THE BATTLEFORDS — Author Cliff Burns is concerned with the state of literacy and the decline of the printed word.
He has also observed a rise of mindless memes that he says have cheapened human dialogue and destroyed meaningful communication.
Libraries are among the last free, public institutions. More than a repository of knowledge, libraries are spaces to dream, imagine, explore the world, he says. Burns says critical thinking is needed now more than ever in a world fraught with existential crises and unprecedented inequality.
The truth is out there, Burns insists, provided you check your sources and ignore your crazy uncle when he starts raving about “lizard people.”
As part of the celebrations for the Lakeland Regional Library’s 50th anniversary, Burns will be speaking at the North Battleford branch (1392 – 101st St.) on his enduring love for libraries, and the critical role they played in his development as a professional author. He will also be touching on matters relating to censorship, space and the timeless appeal of storytelling.

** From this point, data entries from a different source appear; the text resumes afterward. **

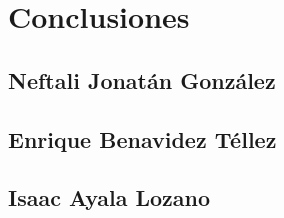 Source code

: \section{Conclusiones}

\subsection{Neftali Jonatán González}

\subsection{Enrique Benavidez Téllez}

\subsection{Isaac Ayala Lozano}
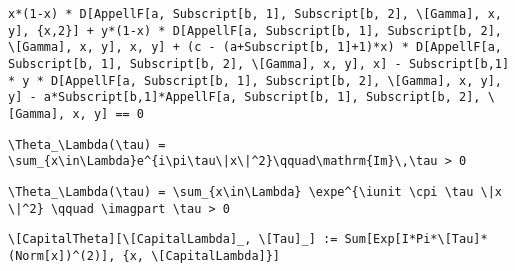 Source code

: \newsavebox\CNMM
\begin{lrbox}{\CNMM}
 \begin{minipage}[t]{0.82\textwidth}
  \lstinline[language={[latex]TeX},mathescape,breaklines=true]"x*(1-x) * D[AppellF[a, Subscript[b, 1], Subscript[b, 2], \[Gamma], x, y], {x,2}] + y*(1-x) * D[AppellF[a, Subscript[b, 1], Subscript[b, 2], \[Gamma], x, y], x, y] + (c - (a+Subscript[b, 1]+1)*x) * D[AppellF[a, Subscript[b, 1], Subscript[b, 2], \[Gamma], x, y], x] - Subscript[b,1] * y * D[AppellF[a, Subscript[b, 1], Subscript[b, 2], \[Gamma], x, y], y] - a*Subscript[b,1]*AppellF[a, Subscript[b, 1], Subscript[b, 2], \[Gamma], x, y] == 0"
 \end{minipage}
\end{lrbox}
\newsavebox\CNMA
\begin{lrbox}{\CNMA}
 \begin{minipage}[t]{0.82\textwidth}
  \lstinline[language={[latex]TeX},mathescape,breaklines=true]""
 \end{minipage}
\end{lrbox}
\newsavebox\COT
\begin{lrbox}{\COT}
 \begin{minipage}[t]{0.82\textwidth}
  \lstinline[language={[latex]TeX},mathescape,breaklines=true]"\Theta_\Lambda(\tau) = \sum_{x\in\Lambda}e^{i\pi\tau\|x\|^2}\qquad\mathrm{Im}\,\tau > 0"
 \end{minipage}
\end{lrbox}
\newsavebox\COST
\begin{lrbox}{\COST}
 \begin{minipage}[t]{0.82\textwidth}
  \lstinline[language={[latex]TeX},mathescape,breaklines=true]"\Theta_\Lambda(\tau) = \sum_{x\in\Lambda} \expe^{\iunit \cpi \tau \|x \|^2} \qquad \imagpart \tau > 0"
 \end{minipage}
\end{lrbox}
\newsavebox\COMM
\begin{lrbox}{\COMM}
 \begin{minipage}[t]{0.82\textwidth}
  \lstinline[language={[latex]TeX},mathescape,breaklines=true]"\[CapitalTheta][\[CapitalLambda]_, \[Tau]_] := Sum[Exp[I*Pi*\[Tau]*(Norm[x])^(2)], {x, \[CapitalLambda]}]"
 \end{minipage}
\end{lrbox}
\newsavebox\COMA
\begin{lrbox}{\COMA}
 \begin{minipage}[t]{0.82\textwidth}
  \lstinline[language={[latex]TeX},mathescape,breaklines=true]""
 \end{minipage}
\end{lrbox}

A longtime resident of North Battleford, Burns has 16 published books to his credit, including Electric Castles and The Definition of Melancholy. Two of his titles have been shortlisted for national independent press awards, and Canadian author Timothy Findley once described Burns’ work as “literary ‘Far Side’ cartoons.”
Burns will speak Sept. 24, starting at 10:30 a.m., to thank the Lakeland Library Region for 50 years of service to more than 30 branches in the area. There will be a barbecue, cake, a virtual reality demonstration and much more.
“You don’t have to burn books to destroy a culture. You just have to get people to stop reading them.”